* PROBLEM DESCRIPTION
Return the data exactly, without pictures.

□ □ □ □ □

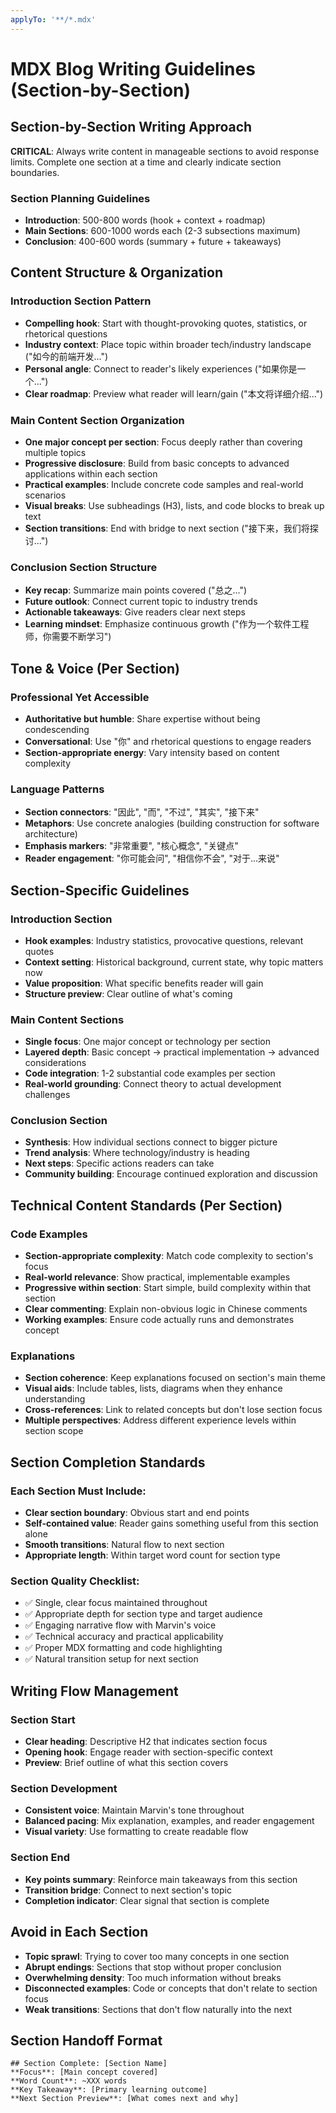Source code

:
 ```yaml
---
applyTo: '**/*.mdx'
---
```


# MDX Blog Writing Guidelines (Section-by-Section)

## Section-by-Section Writing Approach

**CRITICAL**: Always write content in manageable sections to avoid response limits. Complete one section at a time and clearly indicate section boundaries.

### Section Planning Guidelines
- **Introduction**: 500-800 words (hook + context + roadmap)
- **Main Sections**: 600-1000 words each (2-3 subsections maximum)
- **Conclusion**: 400-600 words (summary + future + takeaways)

## Content Structure & Organization

### Introduction Section Pattern
- **Compelling hook**: Start with thought-provoking quotes, statistics, or rhetorical questions
- **Industry context**: Place topic within broader tech/industry landscape ("如今的前端开发...")
- **Personal angle**: Connect to reader's likely experiences ("如果你是一个...")
- **Clear roadmap**: Preview what reader will learn/gain ("本文将详细介绍...")

### Main Content Section Organization
- **One major concept per section**: Focus deeply rather than covering multiple topics
- **Progressive disclosure**: Build from basic concepts to advanced applications within each section
- **Practical examples**: Include concrete code samples and real-world scenarios
- **Visual breaks**: Use subheadings (H3), lists, and code blocks to break up text
- **Section transitions**: End with bridge to next section ("接下来，我们将探讨...")

### Conclusion Section Structure
- **Key recap**: Summarize main points covered ("总之...")
- **Future outlook**: Connect current topic to industry trends
- **Actionable takeaways**: Give readers clear next steps
- **Learning mindset**: Emphasize continuous growth ("作为一个软件工程师，你需要不断学习")

## Tone & Voice (Per Section)

### Professional Yet Accessible
- **Authoritative but humble**: Share expertise without being condescending
- **Conversational**: Use "你" and rhetorical questions to engage readers
- **Section-appropriate energy**: Vary intensity based on content complexity

### Language Patterns
- **Section connectors**: "因此", "而", "不过", "其实", "接下来"
- **Metaphors**: Use concrete analogies (building construction for software architecture)
- **Emphasis markers**: "非常重要", "核心概念", "关键点"
- **Reader engagement**: "你可能会问", "相信你不会", "对于...来说"

## Section-Specific Guidelines

### Introduction Section
- **Hook examples**: Industry statistics, provocative questions, relevant quotes
- **Context setting**: Historical background, current state, why topic matters now
- **Value proposition**: What specific benefits reader will gain
- **Structure preview**: Clear outline of what's coming

### Main Content Sections
- **Single focus**: One major concept or technology per section
- **Layered depth**: Basic concept → practical implementation → advanced considerations
- **Code integration**: 1-2 substantial code examples per section
- **Real-world grounding**: Connect theory to actual development challenges

### Conclusion Section
- **Synthesis**: How individual sections connect to bigger picture
- **Trend analysis**: Where technology/industry is heading
- **Next steps**: Specific actions readers can take
- **Community building**: Encourage continued exploration and discussion

## Technical Content Standards (Per Section)

### Code Examples
- **Section-appropriate complexity**: Match code complexity to section's focus
- **Real-world relevance**: Show practical, implementable examples
- **Progressive within section**: Start simple, build complexity within that section
- **Clear commenting**: Explain non-obvious logic in Chinese comments
- **Working examples**: Ensure code actually runs and demonstrates concept

### Explanations
- **Section coherence**: Keep explanations focused on section's main theme
- **Visual aids**: Include tables, lists, diagrams when they enhance understanding
- **Cross-references**: Link to related concepts but don't lose section focus
- **Multiple perspectives**: Address different experience levels within section scope

## Section Completion Standards

### Each Section Must Include:
- **Clear section boundary**: Obvious start and end points
- **Self-contained value**: Reader gains something useful from this section alone
- **Smooth transitions**: Natural flow to next section
- **Appropriate length**: Within target word count for section type

### Section Quality Checklist:
- ✅ Single, clear focus maintained throughout
- ✅ Appropriate depth for section type and target audience
- ✅ Engaging narrative flow with Marvin's voice
- ✅ Technical accuracy and practical applicability
- ✅ Proper MDX formatting and code highlighting
- ✅ Natural transition setup for next section

## Writing Flow Management

### Section Start
- **Clear heading**: Descriptive H2 that indicates section focus
- **Opening hook**: Engage reader with section-specific context
- **Preview**: Brief outline of what this section covers

### Section Development
- **Consistent voice**: Maintain Marvin's tone throughout
- **Balanced pacing**: Mix explanation, examples, and reader engagement
- **Visual variety**: Use formatting to create readable flow

### Section End
- **Key points summary**: Reinforce main takeaways from this section
- **Transition bridge**: Connect to next section's topic
- **Completion indicator**: Clear signal that section is complete

## Avoid in Each Section
- **Topic sprawl**: Trying to cover too many concepts in one section
- **Abrupt endings**: Sections that stop without proper conclusion
- **Overwhelming density**: Too much information without breaks
- **Disconnected examples**: Code or concepts that don't relate to section focus
- **Weak transitions**: Sections that don't flow naturally into the next

## Section Handoff Format
```
## Section Complete: [Section Name]
**Focus**: [Main concept covered]
**Word Count**: ~XXX words
**Key Takeaway**: [Primary learning outcome]
**Next Section Preview**: [What comes next and why]
```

□ □ □ □ □

* SOLVED PROBLEM
Source code

:
 ```yaml
---
applyTo: '**/*.mdx'
---
```


# MDX Blog Writing Guidelines (Section-by-Section)

## Section-by-Section Writing Approach

**CRITICAL**: Always write content in manageable sections to avoid response limits. Complete one section at a time and clearly indicate section boundaries.

### Section Planning Guidelines
- **Introduction**: 500-800 words (hook + context + roadmap)
- **Main Sections**: 600-1000 words each (2-3 subsections maximum)
- **Conclusion**: 400-600 words (summary + future + takeaways)

## Content Structure & Organization

### Introduction Section Pattern
- **Compelling hook**: Start with thought-provoking quotes, statistics, or rhetorical questions
- **Industry context**: Place topic within broader tech/industry landscape ("如今的前端开发...")
- **Personal angle**: Connect to reader's likely experiences ("如果你是一个...")
- **Clear roadmap**: Preview what reader will learn/gain ("本文将详细介绍...")

### Main Content Section Organization
- **One major concept per section**: Focus deeply rather than covering multiple topics
- **Progressive disclosure**: Build from basic concepts to advanced applications within each section
- **Practical examples**: Include concrete code samples and real-world scenarios
- **Visual breaks**: Use subheadings (H3), lists, and code blocks to break up text
- **Section transitions**: End with bridge to next section ("接下来，我们将探讨...")

### Conclusion Section Structure
- **Key recap**: Summarize main points covered ("总之...")
- **Future outlook**: Connect current topic to industry trends
- **Actionable takeaways**: Give readers clear next steps
- **Learning mindset**: Emphasize continuous growth ("作为一个软件工程师，你需要不断学习")

## Tone & Voice (Per Section)

### Professional Yet Accessible
- **Authoritative but humble**: Share expertise without being condescending
- **Conversational**: Use "你" and rhetorical questions to engage readers
- **Section-appropriate energy**: Vary intensity based on content complexity

### Language Patterns
- **Section connectors**: "因此", "而", "不过", "其实", "接下来"
- **Metaphors**: Use concrete analogies (building construction for software architecture)
- **Emphasis markers**: "非常重要", "核心概念", "关键点"
- **Reader engagement**: "你可能会问", "相信你不会", "对于...来说"

## Section-Specific Guidelines

### Introduction Section
- **Hook examples**: Industry statistics, provocative questions, relevant quotes
- **Context setting**: Historical background, current state, why topic matters now
- **Value proposition**: What specific benefits reader will gain
- **Structure preview**: Clear outline of what's coming

### Main Content Sections
- **Single focus**: One major concept or technology per section
- **Layered depth**: Basic concept → practical implementation → advanced considerations
- **Code integration**: 1-2 substantial code examples per section
- **Real-world grounding**: Connect theory to actual development challenges

### Conclusion Section
- **Synthesis**: How individual sections connect to bigger picture
- **Trend analysis**: Where technology/industry is heading
- **Next steps**: Specific actions readers can take
- **Community building**: Encourage continued exploration and discussion

## Technical Content Standards (Per Section)

### Code Examples
- **Section-appropriate complexity**: Match code complexity to section's focus
- **Real-world relevance**: Show practical, implementable examples
- **Progressive within section**: Start simple, build complexity within that section
- **Clear commenting**: Explain non-obvious logic in Chinese comments
- **Working examples**: Ensure code actually runs and demonstrates concept

### Explanations
- **Section coherence**: Keep explanations focused on section's main theme
- **Visual aids**: Include tables, lists, diagrams when they enhance understanding
- **Cross-references**: Link to related concepts but don't lose section focus
- **Multiple perspectives**: Address different experience levels within section scope

## Section Completion Standards

### Each Section Must Include:
- **Clear section boundary**: Obvious start and end points
- **Self-contained value**: Reader gains something useful from this section alone
- **Smooth transitions**: Natural flow to next section
- **Appropriate length**: Within target word count for section type

### Section Quality Checklist:
- ✅ Single, clear focus maintained throughout
- ✅ Appropriate depth for section type and target audience
- ✅ Engaging narrative flow with Marvin's voice
- ✅ Technical accuracy and practical applicability
- ✅ Proper MDX formatting and code highlighting
- ✅ Natural transition setup for next section

## Writing Flow Management

### Section Start
- **Clear heading**: Descriptive H2 that indicates section focus
- **Opening hook**: Engage reader with section-specific context
- **Preview**: Brief outline of what this section covers

### Section Development
- **Consistent voice**: Maintain Marvin's tone throughout
- **Balanced pacing**: Mix explanation, examples, and reader engagement
- **Visual variety**: Use formatting to create readable flow

### Section End
- **Key points summary**: Reinforce main takeaways from this section
- **Transition bridge**: Connect to next section's topic
- **Completion indicator**: Clear signal that section is complete

## Avoid in Each Section
- **Topic sprawl**: Trying to cover too many concepts in one section
- **Abrupt endings**: Sections that stop without proper conclusion
- **Overwhelming density**: Too much information without breaks
- **Disconnected examples**: Code or concepts that don't relate to section focus
- **Weak transitions**: Sections that don't flow naturally into the next

## Section Handoff Format
```
## Section Complete: [Section Name]
**Focus**: [Main concept covered]
**Word Count**: ~XXX words
**Key Takeaway**: [Primary learning outcome]
**Next Section Preview**: [What comes next and why]
```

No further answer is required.